Published in Journal of Intelligent & Robotic Systems, 2019

Abstract: Visual place recognition is a critical and challenging problem in both robotics and computer vision communities. In this paper, we focus on place recognition for visual Simultaneous Localization and Mapping (vSLAM) systems. These systems have been limited to handcrafted feature based paradigms for a long time, which normally use local visual information of images and are not sufficiently robust against variations applied to images. In this work, we address place recognition with the features automatically learned from data. First, we propose a graph-based visual place recognition method. The graph is constructed by combining the visual features extracted from convolutional neural networks (CNNs) and the temporal information of the images in a sequence. Second, we propose to employ diffusion process to enhance the data association in the graph to achieve more accurate recognition results. Finally, to evaluate the proposed method, we experiment on four commonly used datasets. Experimental results indicate that the proposed method is able to obtain significantly better performance (e.g. 95.37% recall at 100% of precision) than that of FAB-MAP (47.16% recall at 100% of precision), a commonly used method for place recognition based on handcrafted features, especially on some challenging datasets.

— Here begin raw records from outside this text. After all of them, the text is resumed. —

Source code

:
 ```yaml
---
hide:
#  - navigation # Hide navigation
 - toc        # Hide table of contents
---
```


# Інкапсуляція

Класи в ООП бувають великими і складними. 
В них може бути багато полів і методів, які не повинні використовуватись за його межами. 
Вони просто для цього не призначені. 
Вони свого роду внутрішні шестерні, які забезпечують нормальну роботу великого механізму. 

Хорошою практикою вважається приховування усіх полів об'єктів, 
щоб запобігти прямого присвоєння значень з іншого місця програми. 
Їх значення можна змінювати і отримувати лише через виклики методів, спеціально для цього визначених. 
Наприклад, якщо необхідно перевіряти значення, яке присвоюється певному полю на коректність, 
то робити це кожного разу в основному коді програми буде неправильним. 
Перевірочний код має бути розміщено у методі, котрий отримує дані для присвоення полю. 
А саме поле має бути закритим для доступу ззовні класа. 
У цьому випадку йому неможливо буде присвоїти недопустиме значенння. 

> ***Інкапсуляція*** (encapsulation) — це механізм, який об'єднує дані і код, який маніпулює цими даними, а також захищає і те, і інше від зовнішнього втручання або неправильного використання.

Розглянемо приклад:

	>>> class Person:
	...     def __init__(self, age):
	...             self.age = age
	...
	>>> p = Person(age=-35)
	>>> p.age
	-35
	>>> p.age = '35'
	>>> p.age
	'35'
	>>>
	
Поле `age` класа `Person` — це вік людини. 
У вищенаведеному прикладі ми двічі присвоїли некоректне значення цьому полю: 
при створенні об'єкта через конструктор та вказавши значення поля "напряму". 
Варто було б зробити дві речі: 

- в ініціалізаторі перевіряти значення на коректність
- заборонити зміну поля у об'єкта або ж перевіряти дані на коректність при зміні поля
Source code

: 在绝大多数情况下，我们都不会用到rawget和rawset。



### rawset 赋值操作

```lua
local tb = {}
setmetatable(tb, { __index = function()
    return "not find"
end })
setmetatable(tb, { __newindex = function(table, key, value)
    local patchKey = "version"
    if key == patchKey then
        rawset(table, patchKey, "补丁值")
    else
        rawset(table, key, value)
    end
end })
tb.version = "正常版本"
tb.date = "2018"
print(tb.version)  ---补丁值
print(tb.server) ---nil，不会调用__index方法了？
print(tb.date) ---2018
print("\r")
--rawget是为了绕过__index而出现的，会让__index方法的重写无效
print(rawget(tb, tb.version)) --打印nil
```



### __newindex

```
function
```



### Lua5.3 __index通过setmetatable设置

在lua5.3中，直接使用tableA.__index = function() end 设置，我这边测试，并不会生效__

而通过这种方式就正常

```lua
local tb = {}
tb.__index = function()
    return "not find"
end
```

Recommended citation: Zhang, X., Wang, L., Zhao, Y. et al. Graph-Based Place Recognition in Image Sequences with CNN Features. Journal of Intelligent & Robotic Systems 95, 389–403 (2019).

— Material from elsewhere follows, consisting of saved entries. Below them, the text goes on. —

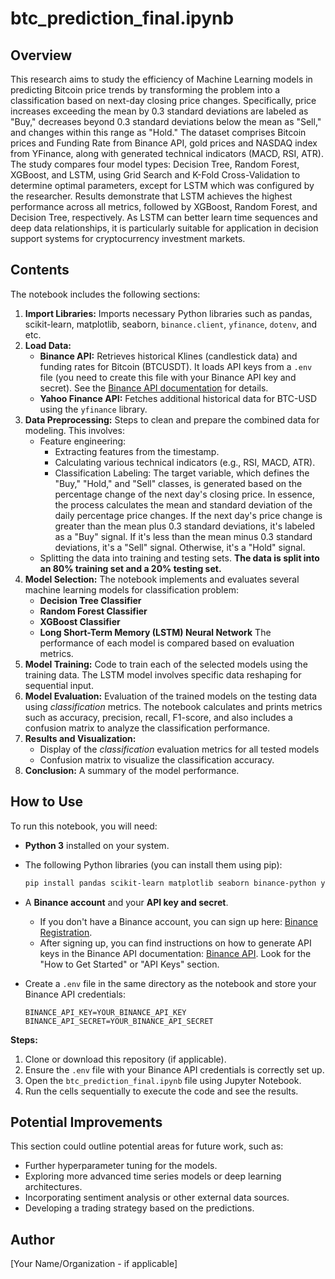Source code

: # btc_prediction_final.ipynb

## Overview

This research aims to study the efficiency of Machine Learning models in predicting Bitcoin price trends by transforming the problem into a classification based on next-day closing price changes. Specifically, price increases exceeding the mean by 0.3 standard deviations are labeled as "Buy," decreases beyond 0.3 standard deviations below the mean as "Sell," and changes within this range as "Hold." The dataset comprises Bitcoin prices and Funding Rate from Binance API, gold prices and NASDAQ index from YFinance, along with generated technical indicators (MACD, RSI, ATR). The study compares four model types: Decision Tree, Random Forest, XGBoost, and LSTM, using Grid Search and K-Fold Cross-Validation to determine optimal parameters, except for LSTM which was configured by the researcher. Results demonstrate that LSTM achieves the highest performance across all metrics, followed by XGBoost, Random Forest, and Decision Tree, respectively. As LSTM can better learn time sequences and deep data relationships, it is particularly suitable for application in decision support systems for cryptocurrency investment markets.


## Contents

The notebook includes the following sections:

1.  **Import Libraries:** Imports necessary Python libraries such as pandas, scikit-learn, matplotlib, seaborn, `binance.client`, `yfinance`, `dotenv`, and etc.
2.  **Load Data:**
    * **Binance API:** Retrieves historical Klines (candlestick data) and funding rates for Bitcoin (BTCUSDT). It loads API keys from a `.env` file (you need to create this file with your Binance API key and secret). See the [Binance API documentation](https://www.binance.com/en/binance-api) for details.
    * **Yahoo Finance API:** Fetches additional historical data for BTC-USD using the `yfinance` library.
3.  **Data Preprocessing:** Steps to clean and prepare the combined data for modeling. This involves:
    * Feature engineering:
        * Extracting features from the timestamp.
        * Calculating various technical indicators (e.g., RSI, MACD, ATR).
        * Classification Labeling: The target variable, which defines the "Buy," "Hold," and "Sell" classes, is generated based on the percentage change of the next day's closing price. In essence, the process calculates the mean and standard deviation of the daily percentage price changes. If the next day's price change is greater than the mean plus 0.3 standard deviations, it's labeled as a "Buy" signal. If it's less than the mean minus 0.3 standard deviations, it's a "Sell" signal. Otherwise, it's a "Hold" signal.
    * Splitting   the data into training and testing sets. **The data is split into an 80% training set and a 20% testing set.**
4.  **Model Selection:** The notebook implements and evaluates several machine learning models for classification problem:
    * **Decision Tree Classifier**
    * **Random Forest Classifier**
    * **XGBoost Classifier**
    * **Long Short-Term Memory (LSTM) Neural Network**
        The performance of each model is compared based on evaluation metrics.
5.  **Model Training:** Code to train each of the selected models using the training data. The LSTM model involves specific data reshaping for sequential input.
6.  **Model Evaluation:** Evaluation of the trained models on the testing data using *classification* metrics. The notebook calculates and prints metrics such as accuracy, precision, recall, F1-score, and also includes a confusion matrix to analyze the classification performance.
7.  **Results and Visualization:**
    * Display   of the *classification* evaluation metrics for all tested models
    * Confusion   matrix to visualize the classification accuracy.
8.  **Conclusion:** A summary of the model performance.

## How to Use

To run this notebook, you will need:

* **Python 3** installed on your system.
* The following Python libraries (you can install them using pip):

    ```bash
    pip install pandas scikit-learn matplotlib seaborn binance-python yfinance python-dotenv tensorflow
    ```
* A **Binance account** and your **API key and secret**.

    * If you don't have a Binance account, you can sign up here: [Binance Registration](https://accounts.binance.com/en/register).
    * After signing up, you can find instructions on how to generate API keys in the Binance API documentation: [Binance API](https://www.binance.com/en/binance-api). Look for the "How to Get Started" or "API Keys" section.
* Create a `.env` file in the same directory as the notebook and store your Binance API credentials:

    ```
    BINANCE_API_KEY=YOUR_BINANCE_API_KEY
    BINANCE_API_SECRET=YOUR_BINANCE_API_SECRET
    ```

**Steps:**

1.  Clone or download this repository (if applicable).
2.  Ensure the `.env` file with your Binance API credentials is correctly set up.
3.  Open the `btc_prediction_final.ipynb` file using Jupyter Notebook.
4.  Run the cells sequentially to execute the code and see the results.

## Potential Improvements

This section could outline potential areas for future work, such as:

* Further hyperparameter tuning for the models.
* Exploring more advanced time series models or deep learning architectures.
* Incorporating sentiment analysis or other external data sources.
* Developing a trading strategy based on the predictions.

## Author

[Your Name/Organization - if applicable]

Loop closure detection for visual SLAM systems using convolutional neural network

Published in 2017 23rd International Conference on Automation and Computing (ICAC), 2017

Abstract: This paper is concerned of the loop closure detection problem, which is one of the most critical parts for visual Simultaneous Localization and Mapping (SLAM) systems. Most of state-of-the-art methods use hand-crafted features and bag-of-visual-words (BoVW) to tackle this problem. Recent development in deep learning indicates that CNN features significantly outperform hand-crafted features for image representation. This advanced technology has not been fully exploited in robotics, especially in visual SLAM systems. We propose a loop closure detection method based on convolutional neural networks (CNNs). Images are fed into a pre-trained CNN model to extract features. We pre-process CNN features instead of using them directly as most of the presented approaches did before they are used to detect loops. The workflow of extracting CNN features, processing data, computing similarity score and detecting loops is presented. Finally the performance of proposed method is evaluated on several open datasets by comparing it with Fab-Map using precision-recall metric.

Recommended citation: X. Zhang, Y. Su and X. Zhu, "Loop closure detection for visual SLAM systems using convolutional neural network," 2017 23rd International Conference on Automation and Computing (ICAC), Huddersfield, 2017, pp. 1-6.